In Congress, competitors must listen to the line of argument and offer unique and relevant argument. Repeating points or delivering a prepared speech that does not advance the debate is poor practice and means you do not know the bill.
I do not rank POs particularly high. A competent PO will score near the middle of a typical Congress round.
In Extemp, I want to learn new things, hear unique ideas and understand my world better.
Hi, I'm Devon Shewell, and my pronouns are he/him/his.
I debated for four years in Missouri (Near Kanas City), and my main focus was on Congress and LD, but I am also quite experienced in PF and Extemp. I go to Vanderbilt now and study Philosophy and Communication Studies.
Some general stuff - regardless of the type of event, use good evidence if it's needed, use organization in your speeches, and don't be a bad person. Please don't waste my time, your time, or your opponent's time. I high-key like voting issues (in congress make them to your colleagues, in LD/PF/Policy make them to me).
Adding this cause it hasn't happened much - please give me weighing mechanisms and tell me how to evaluate the round.
Give me weighing mechanisms/framework. Focus on strong internal structure within your speeches and give me lots of signposting. I look for each speech to serve a purpose towards the round, and for teams to be strategic in how they choose to extend arguments and which arguments slip out of the debate. Don't feel like you need to hit every single point in the round during every speech, some stuff won't be relevant and that's okay - just don't bring something up in the constructive and then never talk about it again until the FF. I will be flowing the rounds, and if you want something to be in the last row of my flow (FF), it needs to be extended. Please give me some voting issues and try to "write my ballot" for me towards the end of the round.
In LD, I am open to just about anything. That being said, I come from a relatively traditional LD Debate Background. I try to come to every round as an entirely blank slate that will mold to the round. I will judge you off the flow, but I am not opposed to people stepping out of the line-by-line norm. The round, although judging from the flow, is like a story. If you can tell the story better, I am inclined to vote for you. Of course, be sure that your evidence is good - if you are paraphrasing evidence, summarizing evidence, or doing the "reading bolded sections thing," you should make that clear, especially when sharing evidence. If you send me a card that is two pages long but only selectively reads two sentences, I'm going to think that's pretty suspect. Other than that, I am open to watching debates as they unfold - ask questions if you have them before the round.
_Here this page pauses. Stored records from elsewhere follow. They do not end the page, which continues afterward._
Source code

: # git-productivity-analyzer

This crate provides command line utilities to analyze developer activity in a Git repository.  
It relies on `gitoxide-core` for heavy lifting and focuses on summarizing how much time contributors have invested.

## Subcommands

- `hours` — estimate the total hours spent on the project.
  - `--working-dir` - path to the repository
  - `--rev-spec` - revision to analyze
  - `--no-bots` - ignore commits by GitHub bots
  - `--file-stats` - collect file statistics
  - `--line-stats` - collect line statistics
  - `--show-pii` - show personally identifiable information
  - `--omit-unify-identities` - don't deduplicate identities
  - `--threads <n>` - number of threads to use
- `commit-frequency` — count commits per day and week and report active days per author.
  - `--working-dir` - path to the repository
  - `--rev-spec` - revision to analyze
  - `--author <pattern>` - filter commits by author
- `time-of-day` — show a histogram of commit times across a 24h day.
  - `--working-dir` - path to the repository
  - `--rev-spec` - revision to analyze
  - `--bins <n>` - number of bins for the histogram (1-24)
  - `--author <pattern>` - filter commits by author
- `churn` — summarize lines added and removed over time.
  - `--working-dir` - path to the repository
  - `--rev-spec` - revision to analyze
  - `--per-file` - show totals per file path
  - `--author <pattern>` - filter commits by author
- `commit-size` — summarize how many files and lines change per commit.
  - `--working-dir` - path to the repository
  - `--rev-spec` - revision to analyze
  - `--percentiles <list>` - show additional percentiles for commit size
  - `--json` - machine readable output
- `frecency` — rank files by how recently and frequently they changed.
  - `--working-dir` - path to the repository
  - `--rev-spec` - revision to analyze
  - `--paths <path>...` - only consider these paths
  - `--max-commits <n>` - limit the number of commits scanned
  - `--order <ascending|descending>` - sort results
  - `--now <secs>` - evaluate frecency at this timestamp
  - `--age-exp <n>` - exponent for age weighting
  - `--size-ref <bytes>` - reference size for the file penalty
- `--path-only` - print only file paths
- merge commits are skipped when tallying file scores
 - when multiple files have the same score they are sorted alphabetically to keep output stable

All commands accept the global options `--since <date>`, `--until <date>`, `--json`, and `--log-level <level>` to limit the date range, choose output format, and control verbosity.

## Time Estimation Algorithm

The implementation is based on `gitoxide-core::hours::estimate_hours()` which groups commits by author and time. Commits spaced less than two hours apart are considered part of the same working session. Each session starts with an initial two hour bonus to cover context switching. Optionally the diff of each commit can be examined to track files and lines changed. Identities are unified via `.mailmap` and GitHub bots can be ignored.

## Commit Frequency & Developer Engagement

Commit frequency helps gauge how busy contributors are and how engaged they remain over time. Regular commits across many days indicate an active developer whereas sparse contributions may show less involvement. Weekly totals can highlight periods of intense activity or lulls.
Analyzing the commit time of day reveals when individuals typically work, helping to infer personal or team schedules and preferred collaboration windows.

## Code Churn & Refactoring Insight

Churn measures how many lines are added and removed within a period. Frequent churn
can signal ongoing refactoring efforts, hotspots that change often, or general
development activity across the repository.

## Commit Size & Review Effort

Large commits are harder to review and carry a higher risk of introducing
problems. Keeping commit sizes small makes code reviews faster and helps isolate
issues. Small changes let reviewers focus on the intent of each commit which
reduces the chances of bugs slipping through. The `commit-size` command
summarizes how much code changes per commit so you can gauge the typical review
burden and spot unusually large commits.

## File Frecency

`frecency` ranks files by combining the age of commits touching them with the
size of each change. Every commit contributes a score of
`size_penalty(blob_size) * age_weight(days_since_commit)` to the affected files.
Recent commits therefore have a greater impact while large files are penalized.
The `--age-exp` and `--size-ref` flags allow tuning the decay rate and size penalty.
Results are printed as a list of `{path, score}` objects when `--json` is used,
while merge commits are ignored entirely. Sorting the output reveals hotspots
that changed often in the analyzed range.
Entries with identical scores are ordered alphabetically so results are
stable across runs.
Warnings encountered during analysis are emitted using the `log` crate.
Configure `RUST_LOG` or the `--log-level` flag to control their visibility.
If you are going to read Philosophy style frameworks it better make sense. Just cause you say Util is the framework doesn't mean I will accept it (unless your opp does too). You need to explain why frameworks are optimal, not just that you have one.
If you are wondering what my LD Style/Background is like, I come from the Heart of America District where I was a national qualifier - check out either of the wonderful debaters from the 2017 NSDA National Championship (shoutout Natalie and Nathan) or the 2019 NSDA Championship (shoutout Grace) to see what that debate looks like.
Virtually - Please include me on the email chain if necessary.
Please don't go crazy with speed. I can flow it, but if I can't understand or comprehend the argument in time, I don't think it helps you.
I really enjoy a good theoretical argument.
Good structure within speeches, both for the speech itself and within arguments, is great.
Speaker points will be high if you are clear, nice, insightful/witty, and signpost well. I also really appreciate it if you are not reading off blocks and prewritten responses to the entire debate. If you are funny, it's a plus, but not everyone can be funny (sorry), so if you aren't funny, don't worry about it. Generally, everyone gets pretty good speaker points. You can swear if you want to, I don't care - don't be mean though.
Give me good evidence - I love academia
Don't be a bad person (Racism, homophobia, hateful, etc.)
Things I Really Don't Like (I'll probably drop you).
- In House recess to prep speeches - it's your obligation to prep before a tournament; if you are the PO, I think you should rule the motion dilatory. Don't waste everyone's time.
- Asking about the "split." Debate on the side of the legislation you believe in. Flipping sides and making arguments you don't care about is quite potentially the silliest thing I have ever seen.
- Not using evidence and not knowing what your evidence actually says.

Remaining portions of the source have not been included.